If you interested in the Cockerell family of Sezincoite you might enjoy a quick trip to the neighbouring parish of Longborough, where the parish church of St James contains the Sezincote Chapel, with memorials to the Cockerell and Rushton families.
We lived in the area of Sezincote for almost two years before making time for a visit. I wish we hadn't waited. The gardens are simply a delight in summer. Though small by comparison to many larger and more famous gardens, the effect is one of peace and tranquillity, with a wonderful variety of colour and species. The gently meandering stream, the oriental fountain pool and bridges, make for an extremely enjoyable amble.
Closer to the house, the formal garden area is attractive, though perhaps not so enticing. The orangery provides a lovely space to sit and enjoy the view over the canal. Sezincote is one of our favourite gardens.
Though there is space for children to wander through the gardens, Sezincote is not really set up to appeal to family groups. The house is off-limits to younger children, which is a shame. Our children enjoyed the elephant statues at the head of the formal garden, and also enjoyed sitting on the benches under the bridge, but that was about the extent of the attraction for the younger generation.
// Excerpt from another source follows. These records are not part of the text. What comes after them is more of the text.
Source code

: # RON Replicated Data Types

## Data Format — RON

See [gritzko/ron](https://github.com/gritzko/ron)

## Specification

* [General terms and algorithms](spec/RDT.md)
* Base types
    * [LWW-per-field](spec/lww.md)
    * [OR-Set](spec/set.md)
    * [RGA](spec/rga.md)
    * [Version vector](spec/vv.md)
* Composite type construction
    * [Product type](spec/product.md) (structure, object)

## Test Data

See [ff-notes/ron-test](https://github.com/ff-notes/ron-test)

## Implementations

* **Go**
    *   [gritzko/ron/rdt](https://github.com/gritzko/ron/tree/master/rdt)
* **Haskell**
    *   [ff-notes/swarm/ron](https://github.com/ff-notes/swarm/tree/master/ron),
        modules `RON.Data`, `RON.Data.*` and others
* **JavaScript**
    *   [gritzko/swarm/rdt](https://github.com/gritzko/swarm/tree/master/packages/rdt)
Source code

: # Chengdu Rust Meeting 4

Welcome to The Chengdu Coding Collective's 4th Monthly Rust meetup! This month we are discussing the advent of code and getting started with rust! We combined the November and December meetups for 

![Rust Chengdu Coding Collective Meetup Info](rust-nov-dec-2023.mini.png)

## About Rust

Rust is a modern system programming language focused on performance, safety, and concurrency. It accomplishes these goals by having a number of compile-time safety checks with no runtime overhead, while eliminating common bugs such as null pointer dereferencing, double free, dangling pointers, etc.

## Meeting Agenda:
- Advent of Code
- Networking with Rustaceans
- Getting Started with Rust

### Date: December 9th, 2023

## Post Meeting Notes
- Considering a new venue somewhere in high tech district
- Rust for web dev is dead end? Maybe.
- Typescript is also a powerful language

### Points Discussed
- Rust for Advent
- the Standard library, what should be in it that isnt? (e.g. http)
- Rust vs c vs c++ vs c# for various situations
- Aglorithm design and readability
The house and gardens have limited opening hours, so please check with the official website (below) before planning a trip.
Sezincote is a bit off the normal Cotswold tourist map, which is both a blessing and a curse. A blessing, for you are unlikely to be crowded by a crush of visitors, a curse because it can be a bit hard to find if you're not sure of your way. The house is accessed via a minor road off the A44 at the northern boundary of Bourton on the Hill.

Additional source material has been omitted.